START Excerpted records
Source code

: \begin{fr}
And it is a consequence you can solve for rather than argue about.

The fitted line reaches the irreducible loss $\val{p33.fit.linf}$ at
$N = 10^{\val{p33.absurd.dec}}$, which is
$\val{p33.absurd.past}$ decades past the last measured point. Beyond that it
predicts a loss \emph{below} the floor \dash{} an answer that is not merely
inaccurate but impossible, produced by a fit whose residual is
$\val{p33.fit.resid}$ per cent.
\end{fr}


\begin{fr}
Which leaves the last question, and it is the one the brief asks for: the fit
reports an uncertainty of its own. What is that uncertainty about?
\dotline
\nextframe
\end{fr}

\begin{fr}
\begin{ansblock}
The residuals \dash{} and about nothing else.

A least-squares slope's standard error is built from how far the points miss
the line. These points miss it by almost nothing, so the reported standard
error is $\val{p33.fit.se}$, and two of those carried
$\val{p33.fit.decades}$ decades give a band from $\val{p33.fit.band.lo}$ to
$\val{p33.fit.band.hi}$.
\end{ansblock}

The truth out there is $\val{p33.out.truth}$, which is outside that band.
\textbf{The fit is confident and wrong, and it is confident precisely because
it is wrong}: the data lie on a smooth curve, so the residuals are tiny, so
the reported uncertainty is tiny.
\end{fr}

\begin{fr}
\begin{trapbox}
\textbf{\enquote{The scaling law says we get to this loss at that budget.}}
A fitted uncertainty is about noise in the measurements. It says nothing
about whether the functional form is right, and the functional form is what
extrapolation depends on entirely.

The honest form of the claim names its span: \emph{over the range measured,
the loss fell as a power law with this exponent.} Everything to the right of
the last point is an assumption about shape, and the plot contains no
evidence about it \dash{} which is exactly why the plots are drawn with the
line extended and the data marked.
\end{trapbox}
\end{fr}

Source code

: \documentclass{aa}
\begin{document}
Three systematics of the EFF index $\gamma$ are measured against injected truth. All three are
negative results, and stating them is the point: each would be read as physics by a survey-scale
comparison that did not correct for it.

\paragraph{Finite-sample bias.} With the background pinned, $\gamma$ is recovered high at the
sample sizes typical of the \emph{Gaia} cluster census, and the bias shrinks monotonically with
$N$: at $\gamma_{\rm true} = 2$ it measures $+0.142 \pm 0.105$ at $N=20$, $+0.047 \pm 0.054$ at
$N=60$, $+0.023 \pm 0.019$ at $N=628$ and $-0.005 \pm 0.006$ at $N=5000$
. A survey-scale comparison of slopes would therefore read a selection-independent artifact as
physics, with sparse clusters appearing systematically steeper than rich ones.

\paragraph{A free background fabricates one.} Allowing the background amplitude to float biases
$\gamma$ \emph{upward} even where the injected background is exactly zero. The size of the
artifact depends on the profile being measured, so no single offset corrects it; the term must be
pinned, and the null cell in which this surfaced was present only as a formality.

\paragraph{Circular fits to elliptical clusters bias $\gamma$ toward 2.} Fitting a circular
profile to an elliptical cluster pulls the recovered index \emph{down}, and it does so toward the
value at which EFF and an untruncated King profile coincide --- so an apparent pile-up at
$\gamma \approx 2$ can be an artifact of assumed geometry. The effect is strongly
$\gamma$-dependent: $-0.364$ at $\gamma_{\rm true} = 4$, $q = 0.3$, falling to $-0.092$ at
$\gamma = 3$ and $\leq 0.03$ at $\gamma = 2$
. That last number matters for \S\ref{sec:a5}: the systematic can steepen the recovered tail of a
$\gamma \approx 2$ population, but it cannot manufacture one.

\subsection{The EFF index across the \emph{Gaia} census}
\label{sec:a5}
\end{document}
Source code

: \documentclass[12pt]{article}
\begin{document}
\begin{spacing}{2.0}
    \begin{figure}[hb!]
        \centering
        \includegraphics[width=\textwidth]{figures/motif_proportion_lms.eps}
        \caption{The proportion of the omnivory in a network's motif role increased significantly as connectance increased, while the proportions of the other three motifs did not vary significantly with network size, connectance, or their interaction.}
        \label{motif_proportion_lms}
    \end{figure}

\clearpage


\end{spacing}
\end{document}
END Excerpted records
Please print the listing exactly, keeping each line as it is.

Source code

: \begin{fr}
And it is a consequence you can solve for rather than argue about.

The fitted line reaches the irreducible loss $\val{p33.fit.linf}$ at
$N = 10^{\val{p33.absurd.dec}}$, which is
$\val{p33.absurd.past}$ decades past the last measured point. Beyond that it
predicts a loss \emph{below} the floor \dash{} an answer that is not merely
inaccurate but impossible, produced by a fit whose residual is
$\val{p33.fit.resid}$ per cent.
\end{fr}


\begin{fr}
Which leaves the last question, and it is the one the brief asks for: the fit
reports an uncertainty of its own. What is that uncertainty about?
\dotline
\nextframe
\end{fr}

\begin{fr}
\begin{ansblock}
The residuals \dash{} and about nothing else.

A least-squares slope's standard error is built from how far the points miss
the line. These points miss it by almost nothing, so the reported standard
error is $\val{p33.fit.se}$, and two of those carried
$\val{p33.fit.decades}$ decades give a band from $\val{p33.fit.band.lo}$ to
$\val{p33.fit.band.hi}$.
\end{ansblock}

The truth out there is $\val{p33.out.truth}$, which is outside that band.
\textbf{The fit is confident and wrong, and it is confident precisely because
it is wrong}: the data lie on a smooth curve, so the residuals are tiny, so
the reported uncertainty is tiny.
\end{fr}

\begin{fr}
\begin{trapbox}
\textbf{\enquote{The scaling law says we get to this loss at that budget.}}
A fitted uncertainty is about noise in the measurements. It says nothing
about whether the functional form is right, and the functional form is what
extrapolation depends on entirely.

The honest form of the claim names its span: \emph{over the range measured,
the loss fell as a power law with this exponent.} Everything to the right of
the last point is an assumption about shape, and the plot contains no
evidence about it \dash{} which is exactly why the plots are drawn with the
line extended and the data marked.
\end{trapbox}
\end{fr}

Source code

: \documentclass{aa}
\begin{document}
Three systematics of the EFF index $\gamma$ are measured against injected truth. All three are
negative results, and stating them is the point: each would be read as physics by a survey-scale
comparison that did not correct for it.

\paragraph{Finite-sample bias.} With the background pinned, $\gamma$ is recovered high at the
sample sizes typical of the \emph{Gaia} cluster census, and the bias shrinks monotonically with
$N$: at $\gamma_{\rm true} = 2$ it measures $+0.142 \pm 0.105$ at $N=20$, $+0.047 \pm 0.054$ at
$N=60$, $+0.023 \pm 0.019$ at $N=628$ and $-0.005 \pm 0.006$ at $N=5000$
. A survey-scale comparison of slopes would therefore read a selection-independent artifact as
physics, with sparse clusters appearing systematically steeper than rich ones.

\paragraph{A free background fabricates one.} Allowing the background amplitude to float biases
$\gamma$ \emph{upward} even where the injected background is exactly zero. The size of the
artifact depends on the profile being measured, so no single offset corrects it; the term must be
pinned, and the null cell in which this surfaced was present only as a formality.

\paragraph{Circular fits to elliptical clusters bias $\gamma$ toward 2.} Fitting a circular
profile to an elliptical cluster pulls the recovered index \emph{down}, and it does so toward the
value at which EFF and an untruncated King profile coincide --- so an apparent pile-up at
$\gamma \approx 2$ can be an artifact of assumed geometry. The effect is strongly
$\gamma$-dependent: $-0.364$ at $\gamma_{\rm true} = 4$, $q = 0.3$, falling to $-0.092$ at
$\gamma = 3$ and $\leq 0.03$ at $\gamma = 2$
. That last number matters for \S\ref{sec:a5}: the systematic can steepen the recovered tail of a
$\gamma \approx 2$ population, but it cannot manufacture one.

\subsection{The EFF index across the \emph{Gaia} census}
\label{sec:a5}
\end{document}
Source code

: \documentclass[12pt]{article}
\begin{document}
\begin{spacing}{2.0}
    \begin{figure}[hb!]
        \centering
        \includegraphics[width=\textwidth]{figures/motif_proportion_lms.eps}
        \caption{The proportion of the omnivory in a network's motif role increased significantly as connectance increased, while the proportions of the other three motifs did not vary significantly with network size, connectance, or their interaction.}
        \label{motif_proportion_lms}
    \end{figure}

\clearpage


\end{spacing}
\end{document}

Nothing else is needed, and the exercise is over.